We aspire to educate students to see and enjoy the beauty and power of the mathematical sciences and to nurture lifelong learners who use mathematical perspectives to engage the world beyond Kenyon.

Student Learning Goals

  1. To educate students, both majors and non-majors alike, so that they gain the skills necessary to effectively communicate mathematics, statistics and computer science in both written and oral form.
  2. To prepare majors and minors for graduate study and careers that use mathematics, statistics and computer science.
  3. To develop quantitative reasoning skills, improve clarity of thought, increase awareness of the mathematical sciences, and to help students to overcome anxieties and misconceptions about mathematics, statistics and computer science.
  4. To prepare students to make effective use of technology for problem-solving, computation, analysis, exploration and visualization.
  5. To establish an inclusive atmosphere, both in and out of the classroom context, that promotes positive and professional student-teacher interactions and interaction among students.
  6. To help students learn effective study skills, seek help when needed, persist in the face of difficulties, and recognize the value of productive failure.
  7. To prepare lifelong learners who can read and assimilate complex material independently, recognize connections, formulate precise and relevant questions, and find valid means for resolving those questions.

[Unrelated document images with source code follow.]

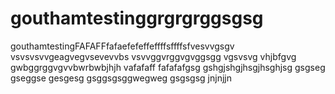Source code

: # gouthamtestinggrgrgrggsgsg
gouthamtestingFAFAFFfafaefefeffeffffsffffsfvesvvgsgv
vsvsvsvvgeagvegvsevevvbs
vsvvggvrggvgvggsgg
vgsvsvg
vhjbfgvg
gwbggrggvgvvbwrbwbjhjh
vafafaff
fafafafgsg
gshgjshgjhsgjhsghjsg
gsgseg
gseggse
gesgesg
gsggsgsggwegweg
gsgsgsg
jnjnjjn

Faculty and Disciplinary Support 

  1. To encourage all faculty members to use evidence-based pedagogical methods and to experiment with new modes of instruction, course innovations, and the use of appropriate technology in teaching, learning, and applying mathematics, statistics and computer science.
  2. To engage all faculty members in sustained scholarship, broadly defined to include the discovery of new knowledge, the integration of knowledge, the application of knowledge, and scholarship related to teaching.
  3. To ensure that the Department provides mathematical, statistical and computational support to other disciplines and to meet the reasonable curricular needs of other departments.
  4. To support the mathematical sciences communities at the national and regional levels in advancing the goals of the profession as a whole.

Measures

  1. Senior Capstone paper on a topic of interest chosen by the student. We use a rubric to assess student performance on various primary traits.
  2. Seniors take the Major Field ETS exam at the end of each fall. Character indicators measure student performance on routine problems, nonroutine problems, and applied problems. The exam also measures knowledge of two broad areas of mathematics: calculus and algebra.
  3. Additionally, six faculty each year (all but the chair who ultimately writes the report) fills out assessment tables for one of the courses they taught that year. Three faculty focus on departmental learning goals, and the other three focus on college learning goals (many of which intersect with the departmental goals).

Feedback

The department chair collects the data from items 1 and 2 above, and summarizes it for the department. The chair convenes a department meeting in May to discuss the results of items 1 and 2. At this same meeting faculty filling out assessment tables report on their findings and the math faculty as a whole identifies patterns in the data coming from all three items. Based on these patterns, we identify areas in need of improvement and make decisions about ways to improve student learning in the future. The chair then writes a report summarizing the findings of the math faculty, and this report is included in the annual report submitted to the associate provost's office in June.